▶ [What to do] Transcribe each entry exactly; skip the images.

Plain-text document sources:

BEGIN

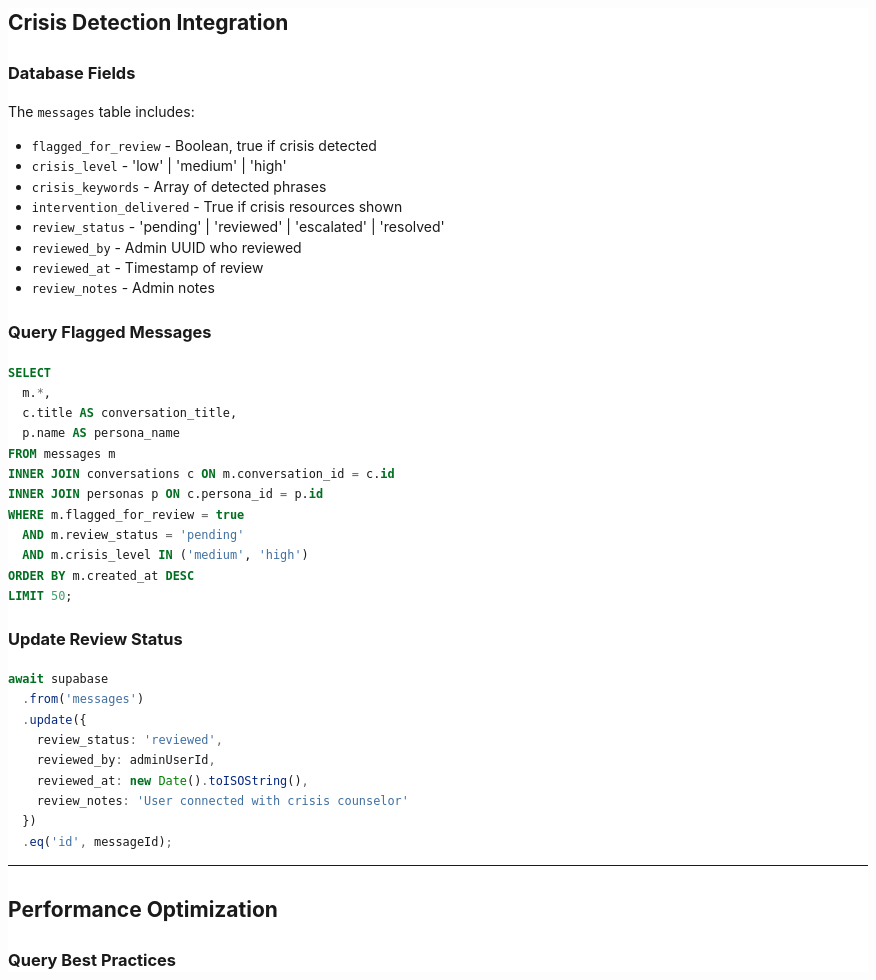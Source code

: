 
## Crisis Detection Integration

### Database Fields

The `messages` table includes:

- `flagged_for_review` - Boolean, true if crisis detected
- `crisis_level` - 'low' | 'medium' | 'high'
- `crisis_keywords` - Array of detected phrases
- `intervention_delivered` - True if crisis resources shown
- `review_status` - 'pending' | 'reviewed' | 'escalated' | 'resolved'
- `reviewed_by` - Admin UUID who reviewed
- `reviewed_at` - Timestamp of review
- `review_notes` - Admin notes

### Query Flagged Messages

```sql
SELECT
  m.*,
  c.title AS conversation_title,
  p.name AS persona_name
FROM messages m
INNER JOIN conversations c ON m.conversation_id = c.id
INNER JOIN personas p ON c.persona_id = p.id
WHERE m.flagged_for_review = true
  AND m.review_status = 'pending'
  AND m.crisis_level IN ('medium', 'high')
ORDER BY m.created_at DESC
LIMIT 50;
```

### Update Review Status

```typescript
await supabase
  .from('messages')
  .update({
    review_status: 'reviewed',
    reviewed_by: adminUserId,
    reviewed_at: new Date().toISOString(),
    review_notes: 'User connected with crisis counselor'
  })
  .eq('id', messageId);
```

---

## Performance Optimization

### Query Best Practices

END

▶ [Solution to the exercise]
Source code

: 
## Crisis Detection Integration

### Database Fields

The `messages` table includes:

- `flagged_for_review` - Boolean, true if crisis detected
- `crisis_level` - 'low' | 'medium' | 'high'
- `crisis_keywords` - Array of detected phrases
- `intervention_delivered` - True if crisis resources shown
- `review_status` - 'pending' | 'reviewed' | 'escalated' | 'resolved'
- `reviewed_by` - Admin UUID who reviewed
- `reviewed_at` - Timestamp of review
- `review_notes` - Admin notes

### Query Flagged Messages

```sql
SELECT
  m.*,
  c.title AS conversation_title,
  p.name AS persona_name
FROM messages m
INNER JOIN conversations c ON m.conversation_id = c.id
INNER JOIN personas p ON c.persona_id = p.id
WHERE m.flagged_for_review = true
  AND m.review_status = 'pending'
  AND m.crisis_level IN ('medium', 'high')
ORDER BY m.created_at DESC
LIMIT 50;
```

### Update Review Status

```typescript
await supabase
  .from('messages')
  .update({
    review_status: 'reviewed',
    reviewed_by: adminUserId,
    reviewed_at: new Date().toISOString(),
    review_notes: 'User connected with crisis counselor'
  })
  .eq('id', messageId);
```

---

## Performance Optimization

### Query Best Practices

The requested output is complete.